They built a statue of us...

And put it on a mountain top...

Now tourists come and stare at us...

Blow bubbles with their gum...

Take photographs, have fun...

The statue is on a familiar cliff, not that he's ever seen the cliff in person, before. But it was on Tv once, during the apocalypse thousands of people died there, when the demons came to their shores. All those people dead in a place he'd never been. People who never knew how to draw a devils trap or that salt could keep them safe from all kinds of monsters.

The people here never believed in monsters.

Rio de Janeiro, home of only twelve thousand survivors. A shanty town inhabited by the poor and the rich alike.

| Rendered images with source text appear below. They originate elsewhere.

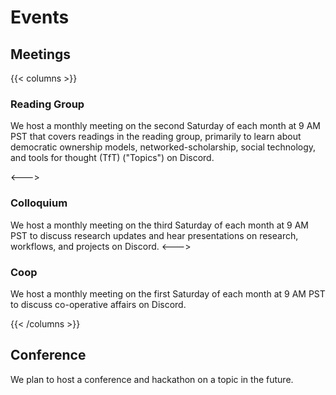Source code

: # Events

## Meetings
{{< columns >}}
### Reading Group

We host a monthly meeting on the second Saturday of each month at 9 AM PST that covers readings in the reading group, primarily to learn about democratic ownership models, networked-scholarship, social technology, and tools for thought (TfT) ("Topics") on Discord.

<--->

### Colloquium

We host a monthly meeting on the third Saturday of each month at 9 AM PST to discuss research updates and hear presentations on research, workflows, and projects on Discord.
<--->
### Coop

We host a monthly meeting on the first Saturday of each month at 9 AM PST to discuss co-operative affairs on Discord.

{{< /columns >}}

## Conference

We plan to host a conference and hackathon on a topic in the future.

And above it all - the statue.

It used to be Jesus. Dean knows that, he's seen it on television and maybe on posters in travel agent windows. It was partially destroyed in the climactic battle.

The battle when the angels should have intervened, but didn't. All the faithful men and women, children even, praying for help.

Only one angel came.

An angel, two boys and an old drunk.

No one remembers Sam or Bobby, even Dean, as he looks up at the statue, goes unremembered.

It is Castiel who has been pieced together out of stone. 130 feet tall and gazing down with a strange expression of confused friendship, one that Dean remembers well. The statues arms are at its sides, awkwardly.

The locals had some trouble with the trench coat.

They'll name a city after us...

And later say it's all our fault...

And they'll give us a talking to...

They'll give us a talking to...

Because they've got years of experience...

It's not Rio now either, it is, roughly translated – Angel's mercy.

Dean finds that funny, especially now.

The war upstairs might be over, the apocalypse might be over – but mercy is still becoming a foreign word to him.

Castiel is dead.

He looks up at that stone face, caring and remote. It would have pain in it to, the increasing pain of having to make the hard decisions and never, ever, feeling as if it was worth it.

He wonders what he would have made of this, a statue in his honour built by people who never really met him.

Dean wonders what would mean more, the statue, or that Dean has come here to forgive him. To show his son (eight years old and begging to be taken somewhere that wasn't uncle Sam's or the salvage yard) the godfather he might have had.

John Mercy Winchester looks up at the statue, recognising the man from the single photograph in his father's den.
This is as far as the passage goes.